- REQUIRED ACTION -
Print only the lines from the top of the data through the line with "equations. The project", both included, skipping every picture.

Start of SOURCE RECORDS

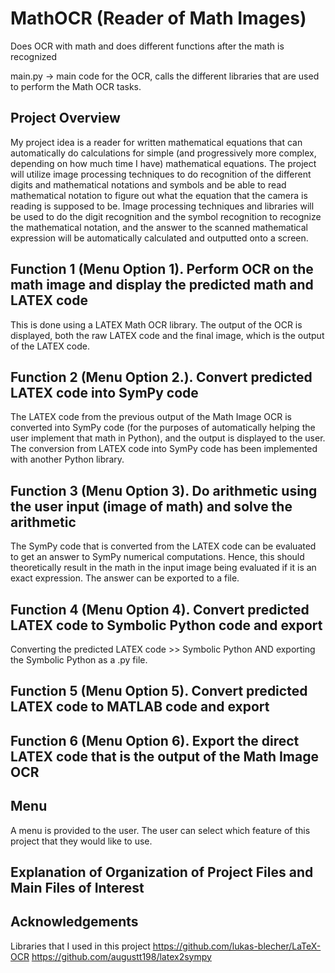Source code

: # MathOCR (Reader of Math Images)

Does OCR with math and does different functions after the math is recognized

main.py -> main code for the OCR, calls the different libraries that are used to perform the Math OCR tasks.

## Project Overview

My project idea is a reader for written mathematical equations that can automatically do calculations
for simple (and progressively more complex, depending on how much time I have) mathematical
equations. The project will utilize image processing techniques to do recognition of the different digits
and mathematical notations and symbols and be able to read mathematical notation to figure out what
the equation that the camera is reading is supposed to be. Image processing techniques and libraries
will be used to do the digit recognition and the symbol recognition to recognize the mathematical
notation, and the answer to the scanned mathematical expression will be automatically calculated and
outputted onto a screen.


## Function 1 (Menu Option 1). Perform OCR on the math image and display the predicted math and LATEX code
This is done using a LATEX Math OCR library. The output of the OCR is displayed, both the raw LATEX code and the final image, which is the output of the LATEX code.  

## Function 2 (Menu Option 2.). Convert predicted LATEX code into SymPy code
The LATEX code from the previous output of the Math Image OCR is converted into SymPy code (for the purposes of automatically helping the user implement that math in Python), and the output is displayed to the user.
The conversion from LATEX code into SymPy code has been implemented with another Python library. 


## Function 3 (Menu Option 3). Do arithmetic using the user input (image of math) and solve the arithmetic
The SymPy code that is converted from the LATEX code can be evaluated to get an answer to SymPy numerical computations. Hence, this should theoretically result in the math in the input image being evaluated if it is an exact expression. The answer can be exported to a file. 

## Function 4 (Menu Option 4). Convert predicted LATEX code to Symbolic Python code and export

Converting the predicted LATEX code >> Symbolic Python AND exporting the Symbolic Python as a .py file.

## Function 5 (Menu Option 5). Convert predicted LATEX code to MATLAB code and export

## Function 6 (Menu Option 6). Export the direct LATEX code that is the output of the Math Image OCR

## Menu
A menu is provided to the user. The user can select which feature of this project that they would like to use. 


## Explanation of Organization of Project Files and Main Files of Interest


## Acknowledgements
Libraries that I used in this project
https://github.com/lukas-blecher/LaTeX-OCR
https://github.com/augustt198/latex2sympy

End of SOURCE RECORDS

- SOLUTION TO THE EXERCISE -
Source code

: # MathOCR (Reader of Math Images)

Does OCR with math and does different functions after the math is recognized

main.py -> main code for the OCR, calls the different libraries that are used to perform the Math OCR tasks.

## Project Overview

My project idea is a reader for written mathematical equations that can automatically do calculations
for simple (and progressively more complex, depending on how much time I have) mathematical
equations. The project will utilize image processing techniques to do recognition of the different digits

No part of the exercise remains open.